**MATERIALS PROVIDED**
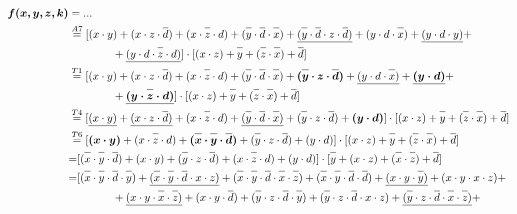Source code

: \documentclass{article}
\newcommand*{\oline}[1]{\overline{#1\mathstrut}}
\newcommand{\bigspace}{\quad\quad\quad\quad}
\begin{document}
\begin{align*}
\bm{f(x,y,z,k)} &= ...\\
&\overset{A7}{=} [  (x \cdot y)+  (x \cdot z \cdot \oline{d}) + (x \cdot \oline{z} \cdot d) +  (\oline{y} \cdot \oline{d} \cdot \oline{x}) + \underline{(\oline{y} \cdot \oline{d} \cdot z \cdot \oline{d})} +  (y \cdot d \cdot \oline{x}) + \underline{(y \cdot d \cdot y)} + \\
&\bigspace +\underline{(y \cdot d \cdot \oline{z} \cdot d)} ] \cdot [(x  \cdot z) + \oline{y} +(\oline{z} \cdot \oline{x})  + \oline{d} ] \\
&\overset{T1}{=} [  (x \cdot y)+  (x \cdot z \cdot \oline{d}) + (x \cdot \oline{z} \cdot d) +  (\oline{y} \cdot \oline{d} \cdot \oline{x}) + \bm{(\oline{y} \cdot z \cdot \oline{d})} +   \underline{(y \cdot d \cdot \oline{x})} + \bm{\underline{(y \cdot d )}} + \\
&\bigspace +\bm{ \underline{(y \cdot \oline{z} \cdot d)}} ] \cdot [(x  \cdot z) + \oline{y} +(\oline{z} \cdot \oline{x})  + \oline{d} ] \\
&\overset{T4}{=}  [  \underline{(x \cdot y)}+  \underline{(x \cdot z \cdot \oline{d})} + (x \cdot \oline{z} \cdot d) +  \underline{(\oline{y} \cdot \oline{d} \cdot \oline{x})} + (\oline{y} \cdot z \cdot \oline{d}) +  \bm{(y \cdot d )}]\cdot [(x  \cdot z) + \oline{y} +(\oline{z} \cdot \oline{x})  + \oline{d} ] \\
&\overset{T6}{=}   [  \bm{(x \cdot y)}+ (x \cdot \oline{z} \cdot d) +  \bm{(\oline{x} \cdot \oline{y} \cdot \oline{d})} + (\oline{y} \cdot z \cdot \oline{d}) + (y \cdot d )]\cdot [(x  \cdot z) + \oline{y} +(\oline{z} \cdot \oline{x})  + \oline{d} ] \\
&{=}   [ (\oline{x} \cdot \oline{y} \cdot \oline{d})+ (x  \cdot y) +  (\oline{y} \cdot z \cdot \oline{d}) + (x \cdot \oline{z} \cdot d) + (y \cdot d )]\cdot [\oline{y} + (x  \cdot z)  +(\oline{x} \cdot \oline{z})  + \oline{d} ] \\
&{=} [(\oline{x} \cdot \oline{y} \cdot \oline{d} \cdot \oline{y} ) + \underline{(\oline{x} \cdot \oline{y} \cdot \oline{d} \cdot x \cdot z )} + (\oline{x} \cdot \oline{y} \cdot \oline{d} \cdot \oline{x}  \cdot \oline{z} ) + (\oline{x} \cdot \oline{y} \cdot \oline{d} \cdot \oline{d} ) + \underline{(x \cdot y \cdot \oline{y})} + (x \cdot y \cdot x \cdot z ) +  \\
&\bigspace + \underline{(x \cdot y \cdot \oline{x} \cdot \oline{z} )} + (x \cdot y \cdot \oline{d}) + (\oline{y} \cdot z \cdot \oline{d} \cdot \oline{y} ) + (\oline{y} \cdot z \cdot \oline{d} \cdot x \cdot z) + \underline{(\oline{y} \cdot z \cdot \oline{d} \cdot \oline{x} \cdot \oline{z} )} +\\

\end{align*}
\end{document}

**EXERCISE AIM**
Look through the data and gather every line with the string "overset" in it.

**RESPONSE**
&\overset{A7}{=} [  (x \cdot y)+  (x \cdot z \cdot \oline{d}) + (x \cdot \oline{z} \cdot d) +  (\oline{y} \cdot \oline{d} \cdot \oline{x}) + \underline{(\oline{y} \cdot \oline{d} \cdot z \cdot \oline{d})} +  (y \cdot d \cdot \oline{x}) + \underline{(y \cdot d \cdot y)} + \\
&\overset{T1}{=} [  (x \cdot y)+  (x \cdot z \cdot \oline{d}) + (x \cdot \oline{z} \cdot d) +  (\oline{y} \cdot \oline{d} \cdot \oline{x}) + \bm{(\oline{y} \cdot z \cdot \oline{d})} +   \underline{(y \cdot d \cdot \oline{x})} + \bm{\underline{(y \cdot d )}} + \\
&\overset{T4}{=}  [  \underline{(x \cdot y)}+  \underline{(x \cdot z \cdot \oline{d})} + (x \cdot \oline{z} \cdot d) +  \underline{(\oline{y} \cdot \oline{d} \cdot \oline{x})} + (\oline{y} \cdot z \cdot \oline{d}) +  \bm{(y \cdot d )}]\cdot [(x  \cdot z) + \oline{y} +(\oline{z} \cdot \oline{x})  + \oline{d} ] \\
&\overset{T6}{=}   [  \bm{(x \cdot y)}+ (x \cdot \oline{z} \cdot d) +  \bm{(\oline{x} \cdot \oline{y} \cdot \oline{d})} + (\oline{y} \cdot z \cdot \oline{d}) + (y \cdot d )]\cdot [(x  \cdot z) + \oline{y} +(\oline{z} \cdot \oline{x})  + \oline{d} ] \\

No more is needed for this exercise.